Task data below:

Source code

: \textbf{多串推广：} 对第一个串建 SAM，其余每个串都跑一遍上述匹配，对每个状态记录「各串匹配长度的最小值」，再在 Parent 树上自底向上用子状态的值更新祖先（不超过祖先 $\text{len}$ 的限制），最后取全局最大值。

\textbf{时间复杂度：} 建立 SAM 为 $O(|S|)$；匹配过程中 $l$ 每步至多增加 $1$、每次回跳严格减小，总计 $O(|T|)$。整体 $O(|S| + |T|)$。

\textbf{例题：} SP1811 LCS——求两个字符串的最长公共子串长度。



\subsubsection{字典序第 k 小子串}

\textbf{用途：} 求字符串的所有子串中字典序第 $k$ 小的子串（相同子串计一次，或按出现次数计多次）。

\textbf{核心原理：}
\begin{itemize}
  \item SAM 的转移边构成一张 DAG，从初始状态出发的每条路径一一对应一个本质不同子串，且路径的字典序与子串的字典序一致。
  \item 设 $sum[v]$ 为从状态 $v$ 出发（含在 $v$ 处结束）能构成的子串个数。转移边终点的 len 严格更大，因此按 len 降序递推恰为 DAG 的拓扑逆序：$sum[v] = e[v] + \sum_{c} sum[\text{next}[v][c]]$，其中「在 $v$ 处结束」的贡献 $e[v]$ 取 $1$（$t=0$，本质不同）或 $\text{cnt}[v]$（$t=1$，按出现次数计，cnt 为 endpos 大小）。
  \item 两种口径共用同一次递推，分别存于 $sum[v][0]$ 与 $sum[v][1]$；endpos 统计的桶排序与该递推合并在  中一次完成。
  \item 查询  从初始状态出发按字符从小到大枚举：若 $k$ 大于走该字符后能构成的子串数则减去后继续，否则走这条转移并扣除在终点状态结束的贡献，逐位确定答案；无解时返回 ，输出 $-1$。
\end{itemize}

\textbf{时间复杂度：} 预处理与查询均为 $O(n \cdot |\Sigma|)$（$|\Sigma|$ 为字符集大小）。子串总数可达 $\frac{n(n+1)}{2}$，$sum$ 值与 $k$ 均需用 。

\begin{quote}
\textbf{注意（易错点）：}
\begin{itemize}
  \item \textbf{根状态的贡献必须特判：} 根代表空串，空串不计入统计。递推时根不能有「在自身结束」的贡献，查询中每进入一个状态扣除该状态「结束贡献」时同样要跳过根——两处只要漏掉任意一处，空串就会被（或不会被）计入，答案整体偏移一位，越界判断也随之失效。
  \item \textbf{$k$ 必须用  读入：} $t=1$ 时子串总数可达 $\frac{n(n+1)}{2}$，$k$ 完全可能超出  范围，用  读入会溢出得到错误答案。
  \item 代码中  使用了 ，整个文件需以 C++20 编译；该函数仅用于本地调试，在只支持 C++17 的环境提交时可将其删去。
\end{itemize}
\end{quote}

End of Task data.
Task data below:

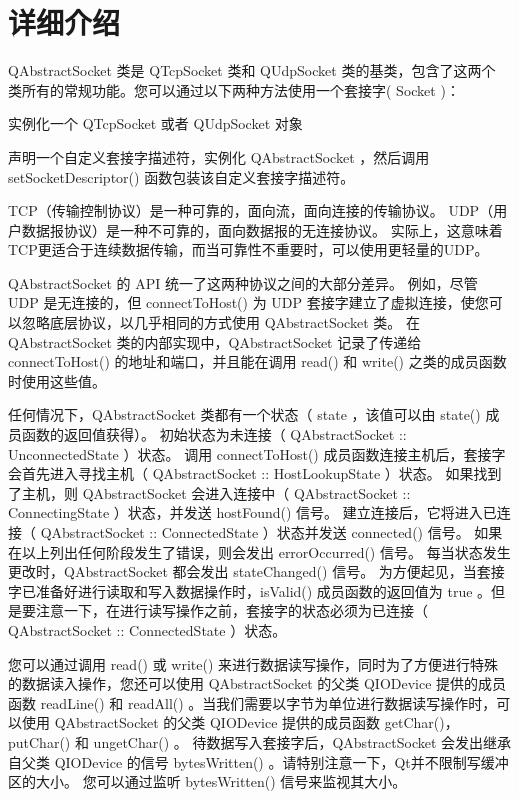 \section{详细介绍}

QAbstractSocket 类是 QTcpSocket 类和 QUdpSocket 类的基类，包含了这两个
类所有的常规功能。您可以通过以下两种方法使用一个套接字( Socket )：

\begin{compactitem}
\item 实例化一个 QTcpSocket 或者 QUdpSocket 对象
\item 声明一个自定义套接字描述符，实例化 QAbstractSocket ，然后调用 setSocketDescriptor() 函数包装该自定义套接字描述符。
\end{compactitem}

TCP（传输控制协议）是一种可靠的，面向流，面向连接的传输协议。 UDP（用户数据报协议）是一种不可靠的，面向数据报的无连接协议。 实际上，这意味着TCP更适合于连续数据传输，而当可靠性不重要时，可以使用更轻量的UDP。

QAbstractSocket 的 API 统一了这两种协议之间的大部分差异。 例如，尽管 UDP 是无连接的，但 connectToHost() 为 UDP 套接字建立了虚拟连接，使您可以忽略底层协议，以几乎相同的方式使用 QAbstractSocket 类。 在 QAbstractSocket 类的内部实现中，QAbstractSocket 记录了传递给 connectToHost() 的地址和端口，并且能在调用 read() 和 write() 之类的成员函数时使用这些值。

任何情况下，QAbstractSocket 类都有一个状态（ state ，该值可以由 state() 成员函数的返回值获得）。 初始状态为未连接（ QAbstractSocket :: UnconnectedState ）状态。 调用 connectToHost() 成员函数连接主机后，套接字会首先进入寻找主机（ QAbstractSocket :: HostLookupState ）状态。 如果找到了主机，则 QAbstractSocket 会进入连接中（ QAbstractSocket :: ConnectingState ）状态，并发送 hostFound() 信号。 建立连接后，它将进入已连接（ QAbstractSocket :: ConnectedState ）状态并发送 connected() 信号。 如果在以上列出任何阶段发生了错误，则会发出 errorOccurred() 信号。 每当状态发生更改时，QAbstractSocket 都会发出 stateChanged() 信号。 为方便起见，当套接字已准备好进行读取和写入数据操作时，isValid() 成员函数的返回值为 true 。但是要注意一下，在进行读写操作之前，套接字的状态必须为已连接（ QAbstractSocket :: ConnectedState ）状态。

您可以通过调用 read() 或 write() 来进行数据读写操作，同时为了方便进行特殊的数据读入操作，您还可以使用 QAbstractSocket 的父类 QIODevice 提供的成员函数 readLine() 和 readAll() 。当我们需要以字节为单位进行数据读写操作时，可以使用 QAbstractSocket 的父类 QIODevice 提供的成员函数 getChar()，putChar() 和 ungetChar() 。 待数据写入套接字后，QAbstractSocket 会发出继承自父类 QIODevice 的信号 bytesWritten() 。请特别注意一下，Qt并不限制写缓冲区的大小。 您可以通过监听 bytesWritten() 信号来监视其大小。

End of Task data.

# Activity
A single number is the whole answer here: the number of lines in the data that include "begin".

# Response area
4